# Pure Pytorch

for every deep learning task in PyTorch, we need:
   * **Data**
   * **device** which set our model to use GPU if it is available.
   * **Model**
   * **Loss function**
   * **Optimizer**
   * **Train** and **Validation/Test** loop. also, our train loop will have the following steps:
      * forward propagation through our network
      * calculate our loss
      * put our previous gradients to zero
      * calculate new gradients
      * update our parameters<br>

In [7]:
import torch
from torch import nn
from torch import optim
import torch.nn.functional as F
from torch.utils.data import DataLoader,random_split
import torchvision.datasets as datasets
from torchvision import transforms
import os

## Dataset

here we are going to use the MNIST digits dataset which is provided in the PyTorch package so we just need to download it. at the end of the notebook, I'll show how to use your custom datasets for training.

In [8]:
train_dataset = datasets.MNIST(os.getcwd(), train=True,transform=transforms.ToTensor(),download=True)
val_dataset = datasets.MNIST(os.getcwd(), train=False,transform=transforms.ToTensor(),download=True)

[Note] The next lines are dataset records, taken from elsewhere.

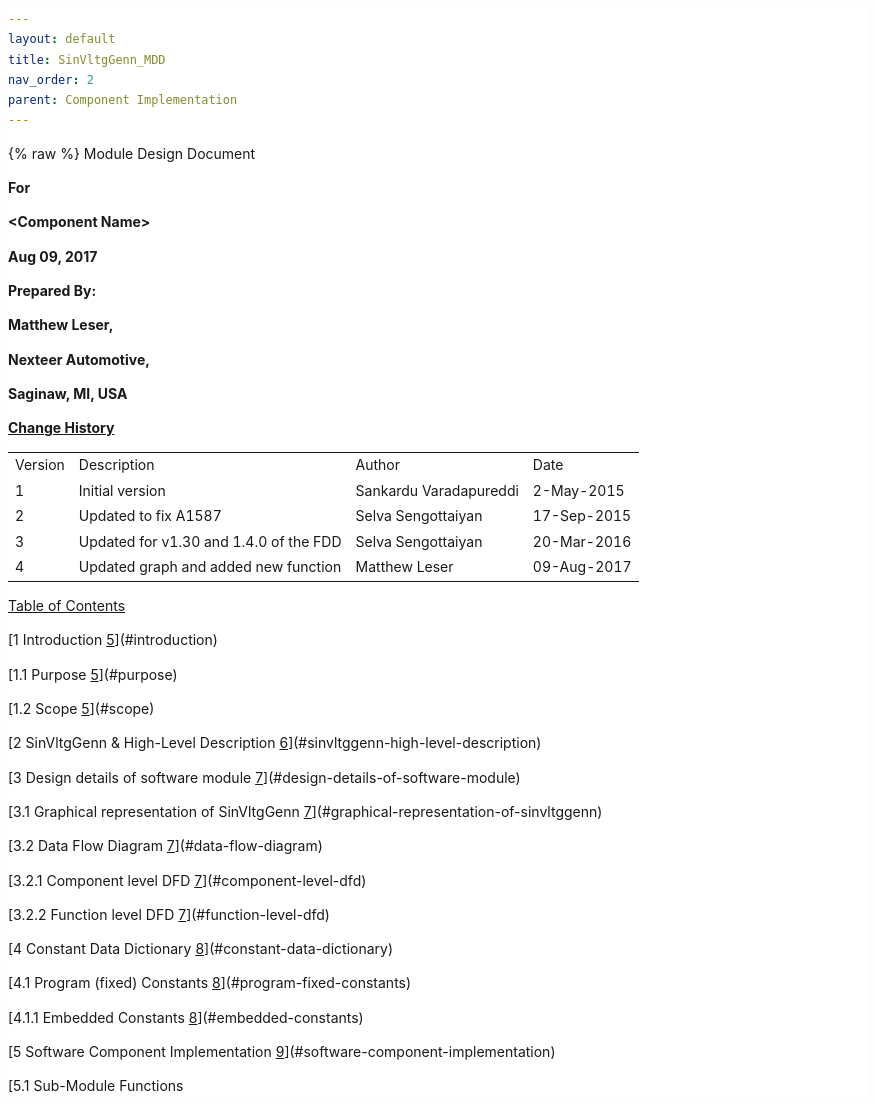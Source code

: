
 ```yaml
---
layout: default
title: SinVltgGenn_MDD
nav_order: 2
parent: Component Implementation
---
```

{% raw %}
Module Design Document

**For**

**\<Component Name\>**

**Aug 09, 2017**

**Prepared By:**

**Matthew Leser,**

**Nexteer Automotive,**

**Saginaw, MI, USA**

**<u>Change History</u>**

|         |                                        |                        |             |
|----------|-----------------------------|------------|-----------------------|
| Version | Description                            | Author                 | Date        |
| 1       | Initial version                        | Sankardu Varadapureddi | 2-May-2015  |
| 2       | Updated to fix A1587                   | Selva Sengottaiyan     | 17-Sep-2015 |
| 3       | Updated for v1.30 and 1.4.0 of the FDD | Selva Sengottaiyan     | 20-Mar-2016 |
| 4       | Updated graph and added new function   | Matthew Leser          | 09-Aug-2017 |

<u>Table of Contents</u>

[1 Introduction [5](#introduction)](#introduction)

[1.1 Purpose [5](#purpose)](#purpose)

[1.2 Scope [5](#scope)](#scope)

[2 SinVltgGenn & High-Level Description
[6](#sinvltggenn-high-level-description)](#sinvltggenn-high-level-description)

[3 Design details of software module
[7](#design-details-of-software-module)](#design-details-of-software-module)

[3.1 Graphical representation of SinVltgGenn
[7](#graphical-representation-of-sinvltggenn)](#graphical-representation-of-sinvltggenn)

[3.2 Data Flow Diagram [7](#data-flow-diagram)](#data-flow-diagram)

[3.2.1 Component level DFD
[7](#component-level-dfd)](#component-level-dfd)

[3.2.2 Function level DFD [7](#function-level-dfd)](#function-level-dfd)

[4 Constant Data Dictionary
[8](#constant-data-dictionary)](#constant-data-dictionary)

[4.1 Program (fixed) Constants
[8](#program-fixed-constants)](#program-fixed-constants)

[4.1.1 Embedded Constants [8](#embedded-constants)](#embedded-constants)

[5 Software Component Implementation
[9](#software-component-implementation)](#software-component-implementation)

[5.1 Sub-Module Functions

some of our hyperparameters:

In [9]:
N_INPUT = 1*28*28
N_HIDDEN = 100
N_OUTPUT = 10
BATCH_SIZE = 64
LEARNING_RATE = 1e-3

In [10]:
train_loader = DataLoader(train_dataset,batch_size=BATCH_SIZE,shuffle=True,num_workers=8)
val_loader = DataLoader(val_dataset,batch_size=BATCH_SIZE,shuffle=False,num_workers=8)

## Set our device to GPU or CPU

In [11]:
device = torch.device('cuda' if torch.cuda.is_available() else 'cpu')

## Fully Connected Neural Network

first, we are going to use a fully connected neural network which is not the best choice for image classification. later we will use a convolutional neural network and see how it will effect our accuracy.<br>
**NOTE:** all the models and choice of hyperparameters in this notebook are very simple and it is just for learning purposes. we just need to learn how to use various pieces for our model, and that is our goal here.

### Creating Model

there are various ways to create models in PyTorch but the best way is to use class. our model class has 2 main parts:
   * The `__init__` function contains everything we need for creating our model.
   * The `forward` function which is our forward pass in our model.<br>

**NOTE:** in our class we have to Inheritance `nn.Module`. that is how our model understands the forward method and other methods we are going to use later.<br>
**NOTE:** we can define various functions in our class and use them to create our model (particularly for defining our forward function). keep it mind that some of the names like `forward` are reserved.

In [12]:
class FCNN(nn.Module):
    def __init__(self,n_input,n_hidden,n_output):
        super().__init__()
        self.fc1 = nn.Linear(n_input,n_hidden)
        self.fc2 = nn.Linear(n_hidden,n_hidden)
        self.output = nn.Linear(n_hidden,n_output)
        self.bn1 = nn.BatchNorm1d(n_hidden)
        self.dp = nn.Dropout(0.1)
        
        
    def forward(self,x):
        x = self.fc1(x)
        x = F.relu(self.bn1(x))
        x = self.dp(x)
        x = self.fc2(x)
        x = F.relu(self.bn1(x))
        x = self.dp(x)
        x = self.output(x)
        return x

now we instantiate our model with proper inputs that we define in the `__init__` function.<br>
**NOTE:** as you can see we use `.to(device)` to set our device for our **model**. later we have to do this for our **X** and **y** too.

In [13]:
model = FCNN(N_INPUT,N_HIDDEN,N_OUTPUT).to(device)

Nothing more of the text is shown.